[Instructions to follow] Count the lines below that contain "Comment". Give only the number.

[Data shown]
===
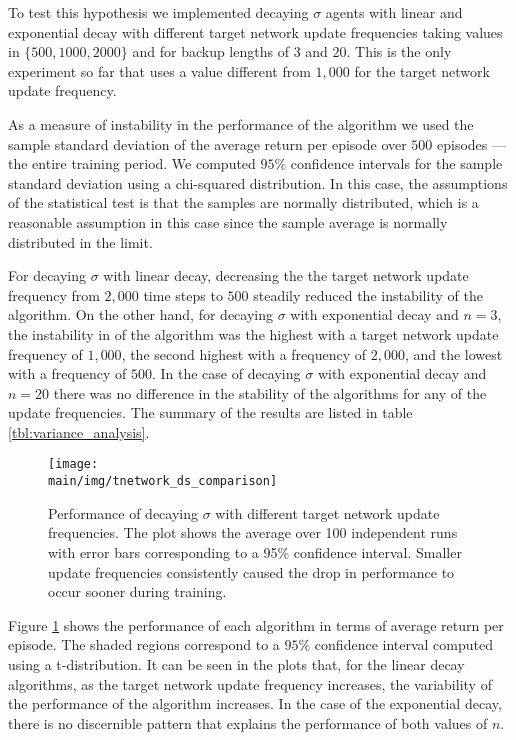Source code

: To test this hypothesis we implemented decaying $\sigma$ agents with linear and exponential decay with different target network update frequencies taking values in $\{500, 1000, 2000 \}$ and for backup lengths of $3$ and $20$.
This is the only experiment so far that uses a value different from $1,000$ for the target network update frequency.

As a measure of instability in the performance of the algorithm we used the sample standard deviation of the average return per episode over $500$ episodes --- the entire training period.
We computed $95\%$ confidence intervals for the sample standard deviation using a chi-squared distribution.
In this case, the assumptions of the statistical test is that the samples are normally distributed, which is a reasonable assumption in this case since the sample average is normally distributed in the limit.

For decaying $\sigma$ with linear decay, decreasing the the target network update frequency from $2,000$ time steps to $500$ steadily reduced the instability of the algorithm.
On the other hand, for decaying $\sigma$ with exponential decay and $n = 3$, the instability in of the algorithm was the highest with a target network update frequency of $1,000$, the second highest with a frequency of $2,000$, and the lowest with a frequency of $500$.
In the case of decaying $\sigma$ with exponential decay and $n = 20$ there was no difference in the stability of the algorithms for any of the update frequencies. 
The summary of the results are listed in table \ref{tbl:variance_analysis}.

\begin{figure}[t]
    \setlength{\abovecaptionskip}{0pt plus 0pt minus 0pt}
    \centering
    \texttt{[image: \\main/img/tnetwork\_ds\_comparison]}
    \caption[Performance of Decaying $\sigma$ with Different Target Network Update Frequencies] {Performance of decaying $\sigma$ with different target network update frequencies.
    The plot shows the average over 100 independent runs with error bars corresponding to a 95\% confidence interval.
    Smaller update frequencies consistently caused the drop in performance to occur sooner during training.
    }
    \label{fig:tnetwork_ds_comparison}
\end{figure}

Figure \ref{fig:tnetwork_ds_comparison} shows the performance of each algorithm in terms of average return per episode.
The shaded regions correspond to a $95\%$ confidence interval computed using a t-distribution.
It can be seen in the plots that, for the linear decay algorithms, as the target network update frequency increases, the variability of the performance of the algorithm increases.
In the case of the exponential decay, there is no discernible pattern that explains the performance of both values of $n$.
===
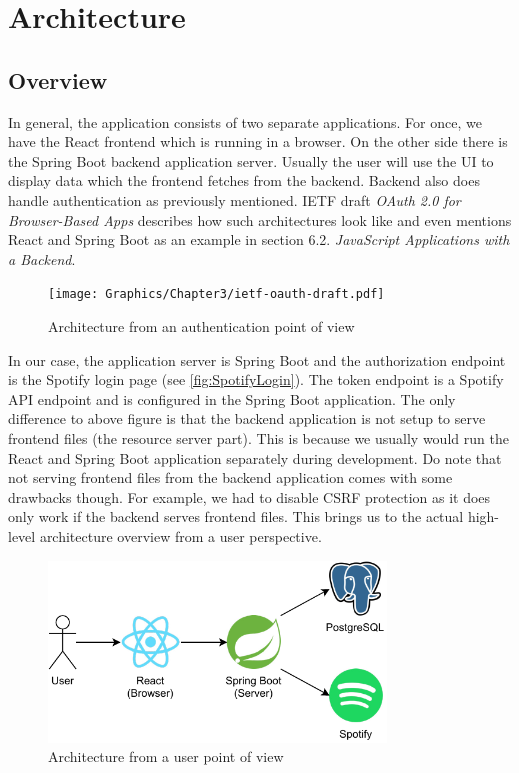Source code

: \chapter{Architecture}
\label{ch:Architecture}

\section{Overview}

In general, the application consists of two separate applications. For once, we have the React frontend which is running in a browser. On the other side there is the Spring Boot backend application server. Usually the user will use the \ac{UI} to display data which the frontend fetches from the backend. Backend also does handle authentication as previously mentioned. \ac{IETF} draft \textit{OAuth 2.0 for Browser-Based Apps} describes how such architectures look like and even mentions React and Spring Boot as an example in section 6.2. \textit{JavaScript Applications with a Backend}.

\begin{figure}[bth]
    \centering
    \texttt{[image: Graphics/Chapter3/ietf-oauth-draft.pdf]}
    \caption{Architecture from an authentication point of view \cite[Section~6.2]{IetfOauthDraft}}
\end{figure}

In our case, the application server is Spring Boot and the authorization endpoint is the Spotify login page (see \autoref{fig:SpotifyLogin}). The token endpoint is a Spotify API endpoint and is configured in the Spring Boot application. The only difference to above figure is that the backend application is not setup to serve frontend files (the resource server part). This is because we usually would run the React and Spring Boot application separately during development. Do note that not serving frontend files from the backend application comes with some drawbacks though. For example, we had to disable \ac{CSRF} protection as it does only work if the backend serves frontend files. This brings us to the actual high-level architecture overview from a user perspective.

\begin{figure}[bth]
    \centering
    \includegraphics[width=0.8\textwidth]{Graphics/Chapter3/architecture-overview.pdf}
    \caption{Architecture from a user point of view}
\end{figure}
===
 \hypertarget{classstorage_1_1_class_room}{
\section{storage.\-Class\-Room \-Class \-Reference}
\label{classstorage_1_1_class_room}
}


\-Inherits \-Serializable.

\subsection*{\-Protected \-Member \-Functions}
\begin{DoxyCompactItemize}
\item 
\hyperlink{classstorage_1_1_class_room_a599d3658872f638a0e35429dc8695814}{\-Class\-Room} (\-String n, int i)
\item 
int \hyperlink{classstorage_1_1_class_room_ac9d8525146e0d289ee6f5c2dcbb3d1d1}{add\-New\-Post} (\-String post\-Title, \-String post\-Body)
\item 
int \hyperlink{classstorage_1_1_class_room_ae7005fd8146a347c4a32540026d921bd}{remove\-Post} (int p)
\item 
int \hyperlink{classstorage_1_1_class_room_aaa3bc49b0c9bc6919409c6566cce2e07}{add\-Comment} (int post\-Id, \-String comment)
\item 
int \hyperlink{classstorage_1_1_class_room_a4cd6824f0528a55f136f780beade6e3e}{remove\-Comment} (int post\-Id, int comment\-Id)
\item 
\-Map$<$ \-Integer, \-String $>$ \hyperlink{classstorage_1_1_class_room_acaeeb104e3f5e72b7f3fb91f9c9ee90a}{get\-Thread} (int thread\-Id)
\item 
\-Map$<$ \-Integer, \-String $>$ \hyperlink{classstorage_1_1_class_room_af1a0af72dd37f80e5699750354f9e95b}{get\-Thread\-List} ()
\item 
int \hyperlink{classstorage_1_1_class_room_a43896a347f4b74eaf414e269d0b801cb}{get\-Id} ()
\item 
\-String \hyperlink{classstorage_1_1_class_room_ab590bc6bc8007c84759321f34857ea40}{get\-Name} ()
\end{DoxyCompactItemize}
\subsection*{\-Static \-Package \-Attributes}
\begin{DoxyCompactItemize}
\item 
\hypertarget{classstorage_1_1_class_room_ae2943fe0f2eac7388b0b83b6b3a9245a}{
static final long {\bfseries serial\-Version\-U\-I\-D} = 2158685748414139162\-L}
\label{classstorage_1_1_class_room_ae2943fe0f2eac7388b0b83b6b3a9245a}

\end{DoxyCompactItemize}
===
[Task response] 2